1927—Mae West Sentenced to Jail
American actress and playwright Mae West is sentenced to ten days in jail for obscenity for the content of her play Sex. The trial occurred even though the play had run for a year and had been seen by 325,000 people. However West's considerable popularity, already based on her risque image, only increased due to the controversy. 1971—Manson Sentenced to Death
In the U.S, cult leader Charles Manson is sentenced to death for inciting the murders of Sharon Tate and several other people. Three accomplices, who had actually done the killing, were also sentenced to death, but the state of California abolished capital punishment in 1972 and neither they nor Manson were ever actually executed. 1923—Yankee Stadium Opens
In New York City, Yankee Stadium, home of Major League Baseball's New York Yankees, opens with the Yankees beating their eternal rivals the Boston Red Sox 4 to 1. The stadium, which is nicknamed The House that Ruth Built, sees the Yankees become the most successful franchise in baseball history.
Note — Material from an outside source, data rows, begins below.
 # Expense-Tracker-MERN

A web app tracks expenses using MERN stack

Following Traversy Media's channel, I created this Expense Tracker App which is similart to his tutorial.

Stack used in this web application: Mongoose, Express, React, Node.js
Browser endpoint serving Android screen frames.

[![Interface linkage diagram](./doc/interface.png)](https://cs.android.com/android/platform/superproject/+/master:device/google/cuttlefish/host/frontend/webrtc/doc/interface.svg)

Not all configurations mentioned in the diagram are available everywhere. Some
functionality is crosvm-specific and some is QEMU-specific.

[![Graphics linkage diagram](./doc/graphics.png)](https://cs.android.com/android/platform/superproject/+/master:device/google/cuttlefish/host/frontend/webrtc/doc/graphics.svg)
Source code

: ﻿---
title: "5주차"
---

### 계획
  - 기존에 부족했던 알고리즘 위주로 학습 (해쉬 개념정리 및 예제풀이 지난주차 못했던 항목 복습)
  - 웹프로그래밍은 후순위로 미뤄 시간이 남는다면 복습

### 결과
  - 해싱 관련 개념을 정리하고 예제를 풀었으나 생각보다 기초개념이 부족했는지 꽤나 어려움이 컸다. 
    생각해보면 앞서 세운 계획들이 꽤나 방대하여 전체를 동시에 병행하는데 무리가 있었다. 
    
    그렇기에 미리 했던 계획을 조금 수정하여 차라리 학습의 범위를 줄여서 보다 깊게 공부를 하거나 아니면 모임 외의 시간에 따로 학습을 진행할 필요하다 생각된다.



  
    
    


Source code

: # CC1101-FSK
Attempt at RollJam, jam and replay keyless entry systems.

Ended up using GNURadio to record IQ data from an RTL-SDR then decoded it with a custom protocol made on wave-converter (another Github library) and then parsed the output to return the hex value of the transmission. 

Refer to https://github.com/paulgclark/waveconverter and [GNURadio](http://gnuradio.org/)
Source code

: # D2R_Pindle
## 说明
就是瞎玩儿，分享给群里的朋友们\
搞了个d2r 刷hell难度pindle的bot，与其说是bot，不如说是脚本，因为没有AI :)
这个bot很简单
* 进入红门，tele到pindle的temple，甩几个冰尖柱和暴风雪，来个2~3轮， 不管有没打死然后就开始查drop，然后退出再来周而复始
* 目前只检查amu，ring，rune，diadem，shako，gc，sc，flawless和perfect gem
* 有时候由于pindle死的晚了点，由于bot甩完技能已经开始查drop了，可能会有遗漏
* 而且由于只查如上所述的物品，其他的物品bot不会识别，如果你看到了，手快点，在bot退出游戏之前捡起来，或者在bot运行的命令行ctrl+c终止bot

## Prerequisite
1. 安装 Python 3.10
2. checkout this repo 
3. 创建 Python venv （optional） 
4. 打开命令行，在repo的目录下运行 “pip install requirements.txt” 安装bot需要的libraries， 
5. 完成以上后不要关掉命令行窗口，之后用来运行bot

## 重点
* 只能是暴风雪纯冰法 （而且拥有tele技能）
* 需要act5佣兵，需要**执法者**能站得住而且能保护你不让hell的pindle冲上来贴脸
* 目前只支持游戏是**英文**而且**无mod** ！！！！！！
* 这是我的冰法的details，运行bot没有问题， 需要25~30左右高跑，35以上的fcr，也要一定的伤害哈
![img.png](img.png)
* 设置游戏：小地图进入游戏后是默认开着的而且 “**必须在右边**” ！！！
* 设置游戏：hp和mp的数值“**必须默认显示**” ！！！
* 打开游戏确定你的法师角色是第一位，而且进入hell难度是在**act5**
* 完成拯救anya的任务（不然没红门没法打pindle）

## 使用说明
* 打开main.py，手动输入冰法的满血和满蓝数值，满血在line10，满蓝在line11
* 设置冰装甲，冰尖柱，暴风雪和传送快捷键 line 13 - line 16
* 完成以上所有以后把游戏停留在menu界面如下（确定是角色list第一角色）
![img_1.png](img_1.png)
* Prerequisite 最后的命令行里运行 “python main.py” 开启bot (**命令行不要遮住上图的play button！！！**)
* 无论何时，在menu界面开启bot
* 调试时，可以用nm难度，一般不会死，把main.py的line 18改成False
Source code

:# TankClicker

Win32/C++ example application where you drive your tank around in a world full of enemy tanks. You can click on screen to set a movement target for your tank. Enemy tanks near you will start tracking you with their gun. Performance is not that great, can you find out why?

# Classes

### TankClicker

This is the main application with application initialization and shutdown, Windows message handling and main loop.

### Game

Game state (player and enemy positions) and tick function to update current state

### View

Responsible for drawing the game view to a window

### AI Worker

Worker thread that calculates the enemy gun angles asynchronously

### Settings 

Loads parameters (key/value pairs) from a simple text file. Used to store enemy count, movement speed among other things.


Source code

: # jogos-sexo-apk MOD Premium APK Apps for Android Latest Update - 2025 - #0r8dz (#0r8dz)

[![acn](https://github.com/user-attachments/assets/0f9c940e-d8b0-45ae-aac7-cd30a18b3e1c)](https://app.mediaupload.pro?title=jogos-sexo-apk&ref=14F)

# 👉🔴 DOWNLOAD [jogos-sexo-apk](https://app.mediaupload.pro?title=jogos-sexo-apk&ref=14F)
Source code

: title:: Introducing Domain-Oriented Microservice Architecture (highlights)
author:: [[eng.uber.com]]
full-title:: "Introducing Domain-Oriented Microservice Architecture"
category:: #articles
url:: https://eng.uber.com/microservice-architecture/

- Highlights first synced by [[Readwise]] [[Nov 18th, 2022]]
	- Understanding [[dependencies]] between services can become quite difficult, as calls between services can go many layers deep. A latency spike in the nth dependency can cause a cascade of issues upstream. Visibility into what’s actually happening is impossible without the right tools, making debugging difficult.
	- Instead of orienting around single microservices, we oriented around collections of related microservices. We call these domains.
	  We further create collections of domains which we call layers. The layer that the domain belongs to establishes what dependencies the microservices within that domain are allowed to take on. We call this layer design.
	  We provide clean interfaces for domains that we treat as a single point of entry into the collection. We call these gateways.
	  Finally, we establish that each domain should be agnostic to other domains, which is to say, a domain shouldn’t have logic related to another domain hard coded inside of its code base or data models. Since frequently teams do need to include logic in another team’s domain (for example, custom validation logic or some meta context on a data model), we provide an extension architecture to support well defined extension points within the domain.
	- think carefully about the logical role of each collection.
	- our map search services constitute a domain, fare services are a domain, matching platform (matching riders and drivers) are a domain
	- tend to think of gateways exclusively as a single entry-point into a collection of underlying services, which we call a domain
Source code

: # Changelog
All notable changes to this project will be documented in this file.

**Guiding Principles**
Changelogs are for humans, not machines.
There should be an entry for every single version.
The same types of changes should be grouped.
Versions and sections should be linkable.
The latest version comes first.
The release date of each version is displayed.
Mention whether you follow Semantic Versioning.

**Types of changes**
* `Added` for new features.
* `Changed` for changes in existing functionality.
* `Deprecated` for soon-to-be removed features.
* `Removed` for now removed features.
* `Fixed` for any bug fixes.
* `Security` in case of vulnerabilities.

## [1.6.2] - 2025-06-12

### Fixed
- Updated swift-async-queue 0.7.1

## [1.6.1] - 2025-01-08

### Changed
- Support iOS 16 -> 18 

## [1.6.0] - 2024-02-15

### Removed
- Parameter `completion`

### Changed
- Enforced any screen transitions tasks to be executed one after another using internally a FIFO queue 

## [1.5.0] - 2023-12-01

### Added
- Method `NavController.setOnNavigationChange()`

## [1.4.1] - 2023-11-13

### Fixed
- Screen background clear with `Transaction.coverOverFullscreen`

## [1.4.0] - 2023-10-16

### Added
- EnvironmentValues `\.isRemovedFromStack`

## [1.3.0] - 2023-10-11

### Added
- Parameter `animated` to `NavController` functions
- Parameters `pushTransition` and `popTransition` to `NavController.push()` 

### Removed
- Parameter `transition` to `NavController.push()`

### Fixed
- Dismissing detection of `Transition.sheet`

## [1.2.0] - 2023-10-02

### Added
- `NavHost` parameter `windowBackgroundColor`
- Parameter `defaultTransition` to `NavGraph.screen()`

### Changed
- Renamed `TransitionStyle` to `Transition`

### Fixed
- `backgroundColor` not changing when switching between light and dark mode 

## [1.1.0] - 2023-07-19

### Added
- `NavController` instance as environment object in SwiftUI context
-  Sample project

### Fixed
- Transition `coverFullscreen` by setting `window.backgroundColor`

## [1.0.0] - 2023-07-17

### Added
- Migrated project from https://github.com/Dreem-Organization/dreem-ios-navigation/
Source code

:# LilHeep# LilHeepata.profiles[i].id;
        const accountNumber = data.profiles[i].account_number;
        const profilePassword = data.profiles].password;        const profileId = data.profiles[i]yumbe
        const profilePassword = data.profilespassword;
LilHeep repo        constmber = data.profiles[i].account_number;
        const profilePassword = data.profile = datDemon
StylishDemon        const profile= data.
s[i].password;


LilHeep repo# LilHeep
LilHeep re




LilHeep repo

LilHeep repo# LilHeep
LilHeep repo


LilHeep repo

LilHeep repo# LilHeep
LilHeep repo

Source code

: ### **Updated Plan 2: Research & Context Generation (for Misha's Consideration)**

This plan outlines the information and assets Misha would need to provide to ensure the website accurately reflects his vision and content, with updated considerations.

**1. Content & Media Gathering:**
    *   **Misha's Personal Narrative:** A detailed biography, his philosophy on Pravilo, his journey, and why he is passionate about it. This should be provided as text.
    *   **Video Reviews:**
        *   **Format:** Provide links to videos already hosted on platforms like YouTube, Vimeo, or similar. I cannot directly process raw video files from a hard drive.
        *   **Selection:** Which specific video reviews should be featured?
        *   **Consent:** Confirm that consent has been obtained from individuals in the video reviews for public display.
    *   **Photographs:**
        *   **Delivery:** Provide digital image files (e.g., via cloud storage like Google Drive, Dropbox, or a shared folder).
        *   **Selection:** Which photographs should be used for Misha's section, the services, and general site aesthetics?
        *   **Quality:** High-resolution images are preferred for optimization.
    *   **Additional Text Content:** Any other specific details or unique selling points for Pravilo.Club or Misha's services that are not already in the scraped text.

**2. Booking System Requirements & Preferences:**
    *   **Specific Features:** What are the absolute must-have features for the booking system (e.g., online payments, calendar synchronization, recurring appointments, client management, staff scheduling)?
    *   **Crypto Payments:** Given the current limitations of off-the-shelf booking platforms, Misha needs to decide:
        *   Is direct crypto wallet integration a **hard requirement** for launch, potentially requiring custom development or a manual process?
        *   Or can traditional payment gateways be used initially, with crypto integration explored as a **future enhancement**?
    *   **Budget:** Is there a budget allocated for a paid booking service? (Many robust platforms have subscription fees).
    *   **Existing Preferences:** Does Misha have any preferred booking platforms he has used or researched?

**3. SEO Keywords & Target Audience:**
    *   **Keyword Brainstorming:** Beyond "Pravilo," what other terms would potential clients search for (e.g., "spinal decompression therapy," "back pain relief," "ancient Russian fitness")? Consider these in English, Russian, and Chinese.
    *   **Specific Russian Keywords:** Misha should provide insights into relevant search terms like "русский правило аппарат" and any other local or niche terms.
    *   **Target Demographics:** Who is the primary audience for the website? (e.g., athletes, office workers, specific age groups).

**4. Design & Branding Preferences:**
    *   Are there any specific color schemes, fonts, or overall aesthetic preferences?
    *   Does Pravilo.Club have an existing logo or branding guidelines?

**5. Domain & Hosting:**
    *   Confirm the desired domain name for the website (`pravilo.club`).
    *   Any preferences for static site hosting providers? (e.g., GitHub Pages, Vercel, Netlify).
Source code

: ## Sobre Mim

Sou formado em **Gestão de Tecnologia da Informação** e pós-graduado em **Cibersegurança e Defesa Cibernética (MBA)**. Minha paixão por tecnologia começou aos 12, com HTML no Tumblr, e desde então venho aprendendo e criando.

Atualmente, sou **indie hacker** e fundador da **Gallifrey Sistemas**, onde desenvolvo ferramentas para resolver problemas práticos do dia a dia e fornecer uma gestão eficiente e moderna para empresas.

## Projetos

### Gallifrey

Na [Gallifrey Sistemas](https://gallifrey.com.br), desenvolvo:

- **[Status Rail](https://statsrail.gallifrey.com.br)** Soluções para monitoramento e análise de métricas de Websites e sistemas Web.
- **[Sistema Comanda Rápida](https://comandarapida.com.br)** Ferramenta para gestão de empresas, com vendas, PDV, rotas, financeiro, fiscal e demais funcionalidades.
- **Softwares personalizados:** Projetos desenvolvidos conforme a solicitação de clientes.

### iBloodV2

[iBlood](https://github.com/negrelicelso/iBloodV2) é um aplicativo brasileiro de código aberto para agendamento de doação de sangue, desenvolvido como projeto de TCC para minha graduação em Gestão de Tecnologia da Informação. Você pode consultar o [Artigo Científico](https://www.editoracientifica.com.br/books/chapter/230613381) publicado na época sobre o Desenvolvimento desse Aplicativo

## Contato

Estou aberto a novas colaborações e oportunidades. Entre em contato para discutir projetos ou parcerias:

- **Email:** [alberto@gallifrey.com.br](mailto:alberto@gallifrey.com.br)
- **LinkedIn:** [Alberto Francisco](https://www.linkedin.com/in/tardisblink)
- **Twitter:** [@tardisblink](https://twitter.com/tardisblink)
It is eventually replaced by a new Yankee Stadium and closes in September 2008. 1961—Bay of Pigs Invasion Is Launched
A group of CIA financed and trained Cuban refugees lands at the Bay of Pigs in southern Cuba with the aim of ousting Fidel Castro. However, the invasion fails badly and the result is embarrassment for U.S. president John F. Kennedy and a major boost in popularity for Fidel Castro, and also has the effect of pushing him toward the Soviet Union for protection.